## [WORK INSTRUCTIONS]
Copy out all lines bearing the word "ReentrancyPreventer" from the listing below.

## [SUPPLIED DATA]
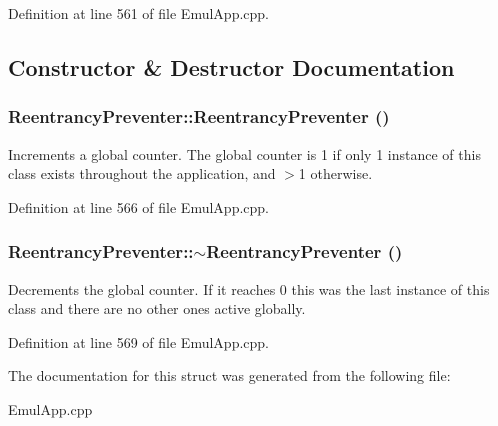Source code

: Definition at line 561 of file EmulApp.cpp.

\subsection{Constructor \& Destructor Documentation}
\subsubsection{\setlength{\rightskip}{0pt plus 5cm}ReentrancyPreventer::ReentrancyPreventer ()\hspace{0.3cm}{\tt  [inline]}}\label{structReentrancyPreventer_7f5d7b40387ab9edf6575602b2121310}


Increments a global counter. The global counter is 1 if only 1 instance of this class exists throughout the application, and $>$1 otherwise. 

Definition at line 566 of file EmulApp.cpp.
\subsubsection{\setlength{\rightskip}{0pt plus 5cm}ReentrancyPreventer::$\sim$ReentrancyPreventer ()\hspace{0.3cm}{\tt  [inline]}}\label{structReentrancyPreventer_83ee912ed2df8e2d8ff6d8bd656b79a9}


Decrements the global counter. If it reaches 0 this was the last instance of this class and there are no other ones active globally. 

Definition at line 569 of file EmulApp.cpp.

The documentation for this struct was generated from the following file:\begin{CompactItemize}
\item 
EmulApp.cpp\end{CompactItemize}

## [SOLUTION FOR THIS TASK]
\subsubsection{\setlength{\rightskip}{0pt plus 5cm}ReentrancyPreventer::ReentrancyPreventer ()\hspace{0.3cm}{\tt  [inline]}}\label{structReentrancyPreventer_7f5d7b40387ab9edf6575602b2121310}
\subsubsection{\setlength{\rightskip}{0pt plus 5cm}ReentrancyPreventer::$\sim$ReentrancyPreventer ()\hspace{0.3cm}{\tt  [inline]}}\label{structReentrancyPreventer_83ee912ed2df8e2d8ff6d8bd656b79a9}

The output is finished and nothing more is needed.